Records excerpted from a collection:

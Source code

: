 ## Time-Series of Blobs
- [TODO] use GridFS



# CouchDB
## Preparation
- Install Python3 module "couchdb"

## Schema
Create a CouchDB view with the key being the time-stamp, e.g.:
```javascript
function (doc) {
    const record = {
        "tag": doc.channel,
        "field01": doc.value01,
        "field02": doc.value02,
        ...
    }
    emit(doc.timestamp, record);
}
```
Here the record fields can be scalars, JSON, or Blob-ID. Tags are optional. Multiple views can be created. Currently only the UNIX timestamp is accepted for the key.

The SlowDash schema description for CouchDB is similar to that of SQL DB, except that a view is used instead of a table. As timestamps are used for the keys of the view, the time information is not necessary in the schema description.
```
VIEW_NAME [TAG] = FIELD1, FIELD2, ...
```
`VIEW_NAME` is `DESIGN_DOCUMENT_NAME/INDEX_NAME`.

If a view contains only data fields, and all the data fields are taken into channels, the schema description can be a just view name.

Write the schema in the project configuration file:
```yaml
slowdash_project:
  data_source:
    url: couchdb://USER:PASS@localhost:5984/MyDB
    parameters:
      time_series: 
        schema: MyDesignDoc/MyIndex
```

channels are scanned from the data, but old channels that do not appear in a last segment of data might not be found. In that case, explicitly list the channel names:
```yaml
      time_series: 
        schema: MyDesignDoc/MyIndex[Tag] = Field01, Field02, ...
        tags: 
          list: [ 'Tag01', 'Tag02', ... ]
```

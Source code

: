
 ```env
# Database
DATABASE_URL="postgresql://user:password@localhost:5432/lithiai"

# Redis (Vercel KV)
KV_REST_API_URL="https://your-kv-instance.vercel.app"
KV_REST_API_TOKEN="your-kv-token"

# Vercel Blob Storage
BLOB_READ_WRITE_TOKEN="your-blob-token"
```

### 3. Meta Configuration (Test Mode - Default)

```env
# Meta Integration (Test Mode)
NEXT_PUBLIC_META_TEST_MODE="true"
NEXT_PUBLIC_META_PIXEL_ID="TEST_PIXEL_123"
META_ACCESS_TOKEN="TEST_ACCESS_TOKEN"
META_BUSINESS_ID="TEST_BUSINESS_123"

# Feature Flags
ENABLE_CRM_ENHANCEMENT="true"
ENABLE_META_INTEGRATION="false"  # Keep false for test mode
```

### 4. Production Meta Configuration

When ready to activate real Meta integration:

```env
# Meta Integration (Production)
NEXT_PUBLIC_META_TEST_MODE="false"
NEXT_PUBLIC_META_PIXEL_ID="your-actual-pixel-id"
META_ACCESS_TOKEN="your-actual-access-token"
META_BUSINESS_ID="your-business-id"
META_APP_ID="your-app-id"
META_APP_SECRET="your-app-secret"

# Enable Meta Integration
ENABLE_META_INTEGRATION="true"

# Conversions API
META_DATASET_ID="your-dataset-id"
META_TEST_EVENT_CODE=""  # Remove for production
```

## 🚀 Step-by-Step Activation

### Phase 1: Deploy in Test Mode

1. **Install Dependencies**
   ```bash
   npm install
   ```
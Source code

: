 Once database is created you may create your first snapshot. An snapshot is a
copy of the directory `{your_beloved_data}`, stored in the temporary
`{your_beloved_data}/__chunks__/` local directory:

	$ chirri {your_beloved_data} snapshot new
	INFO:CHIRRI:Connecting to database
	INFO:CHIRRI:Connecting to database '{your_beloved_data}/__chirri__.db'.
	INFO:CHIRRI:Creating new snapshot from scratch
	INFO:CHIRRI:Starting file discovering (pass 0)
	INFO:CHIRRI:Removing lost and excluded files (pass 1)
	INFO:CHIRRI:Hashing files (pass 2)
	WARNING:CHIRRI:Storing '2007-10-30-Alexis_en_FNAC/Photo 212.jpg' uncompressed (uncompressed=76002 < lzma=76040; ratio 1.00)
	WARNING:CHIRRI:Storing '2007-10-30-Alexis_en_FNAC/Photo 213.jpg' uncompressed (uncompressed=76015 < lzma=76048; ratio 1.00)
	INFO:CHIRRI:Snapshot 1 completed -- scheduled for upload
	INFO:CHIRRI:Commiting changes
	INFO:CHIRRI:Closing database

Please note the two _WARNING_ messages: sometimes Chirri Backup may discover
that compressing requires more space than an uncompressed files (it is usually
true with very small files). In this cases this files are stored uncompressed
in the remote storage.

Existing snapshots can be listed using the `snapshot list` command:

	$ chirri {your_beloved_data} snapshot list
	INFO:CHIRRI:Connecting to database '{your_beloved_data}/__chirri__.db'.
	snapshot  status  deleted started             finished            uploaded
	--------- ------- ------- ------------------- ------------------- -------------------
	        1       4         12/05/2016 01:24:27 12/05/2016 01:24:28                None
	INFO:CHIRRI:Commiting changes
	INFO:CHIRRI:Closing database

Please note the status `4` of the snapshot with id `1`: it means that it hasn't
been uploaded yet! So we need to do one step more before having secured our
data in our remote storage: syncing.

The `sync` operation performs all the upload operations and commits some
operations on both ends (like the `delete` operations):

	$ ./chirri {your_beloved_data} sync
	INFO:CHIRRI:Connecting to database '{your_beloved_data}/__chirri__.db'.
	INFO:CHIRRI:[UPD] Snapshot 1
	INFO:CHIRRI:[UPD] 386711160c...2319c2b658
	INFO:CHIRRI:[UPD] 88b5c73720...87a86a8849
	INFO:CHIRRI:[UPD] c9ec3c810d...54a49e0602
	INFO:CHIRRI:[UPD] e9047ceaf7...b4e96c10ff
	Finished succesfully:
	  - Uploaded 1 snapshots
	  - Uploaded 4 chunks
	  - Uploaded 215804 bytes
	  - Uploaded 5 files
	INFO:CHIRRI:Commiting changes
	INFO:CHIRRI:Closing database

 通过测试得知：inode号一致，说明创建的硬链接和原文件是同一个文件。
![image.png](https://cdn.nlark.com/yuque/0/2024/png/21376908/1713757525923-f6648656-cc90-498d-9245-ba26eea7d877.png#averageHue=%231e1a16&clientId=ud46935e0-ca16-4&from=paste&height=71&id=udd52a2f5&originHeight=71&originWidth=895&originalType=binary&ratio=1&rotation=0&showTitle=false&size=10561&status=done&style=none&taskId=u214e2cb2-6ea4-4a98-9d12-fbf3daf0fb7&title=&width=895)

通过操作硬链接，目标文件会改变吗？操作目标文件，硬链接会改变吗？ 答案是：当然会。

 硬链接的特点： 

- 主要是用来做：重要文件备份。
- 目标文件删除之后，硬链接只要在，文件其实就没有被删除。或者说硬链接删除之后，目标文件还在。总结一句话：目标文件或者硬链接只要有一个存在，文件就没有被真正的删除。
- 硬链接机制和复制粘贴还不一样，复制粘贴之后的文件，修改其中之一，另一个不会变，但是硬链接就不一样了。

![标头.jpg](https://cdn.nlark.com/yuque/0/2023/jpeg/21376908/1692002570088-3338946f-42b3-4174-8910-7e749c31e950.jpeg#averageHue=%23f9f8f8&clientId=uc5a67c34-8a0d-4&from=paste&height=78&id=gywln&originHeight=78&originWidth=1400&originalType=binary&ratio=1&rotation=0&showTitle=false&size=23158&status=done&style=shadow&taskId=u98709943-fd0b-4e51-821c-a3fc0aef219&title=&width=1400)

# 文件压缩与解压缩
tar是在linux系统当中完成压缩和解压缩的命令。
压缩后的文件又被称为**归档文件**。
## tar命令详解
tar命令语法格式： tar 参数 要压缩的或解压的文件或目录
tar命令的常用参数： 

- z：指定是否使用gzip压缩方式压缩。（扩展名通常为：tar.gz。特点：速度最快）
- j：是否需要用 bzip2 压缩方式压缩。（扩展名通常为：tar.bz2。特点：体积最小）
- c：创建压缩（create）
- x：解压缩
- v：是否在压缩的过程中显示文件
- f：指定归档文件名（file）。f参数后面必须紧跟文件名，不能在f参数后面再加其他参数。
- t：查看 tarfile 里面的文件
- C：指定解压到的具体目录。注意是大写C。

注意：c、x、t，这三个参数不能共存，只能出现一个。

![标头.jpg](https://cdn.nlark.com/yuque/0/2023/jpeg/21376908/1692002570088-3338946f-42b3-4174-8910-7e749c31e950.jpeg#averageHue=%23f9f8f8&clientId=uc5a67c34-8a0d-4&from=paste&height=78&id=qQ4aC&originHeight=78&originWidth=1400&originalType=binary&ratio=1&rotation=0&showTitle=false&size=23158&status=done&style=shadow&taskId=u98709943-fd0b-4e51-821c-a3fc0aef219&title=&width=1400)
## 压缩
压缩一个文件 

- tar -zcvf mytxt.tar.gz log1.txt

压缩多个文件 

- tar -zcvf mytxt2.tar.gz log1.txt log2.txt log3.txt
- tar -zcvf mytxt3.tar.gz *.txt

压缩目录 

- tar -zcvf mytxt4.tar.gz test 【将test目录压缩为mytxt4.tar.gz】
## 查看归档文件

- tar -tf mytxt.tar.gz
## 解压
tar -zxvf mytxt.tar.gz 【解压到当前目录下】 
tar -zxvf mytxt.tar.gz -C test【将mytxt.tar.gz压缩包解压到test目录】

Exercise brief:
Across all the records above, find each line with "files" in it and copy it.

Exercise answer:
	INFO:CHIRRI:Removing lost and excluded files (pass 1)
	INFO:CHIRRI:Hashing files (pass 2)
that compressing requires more space than an uncompressed files (it is usually
true with very small files). In this cases this files are stored uncompressed
	  - Uploaded 5 files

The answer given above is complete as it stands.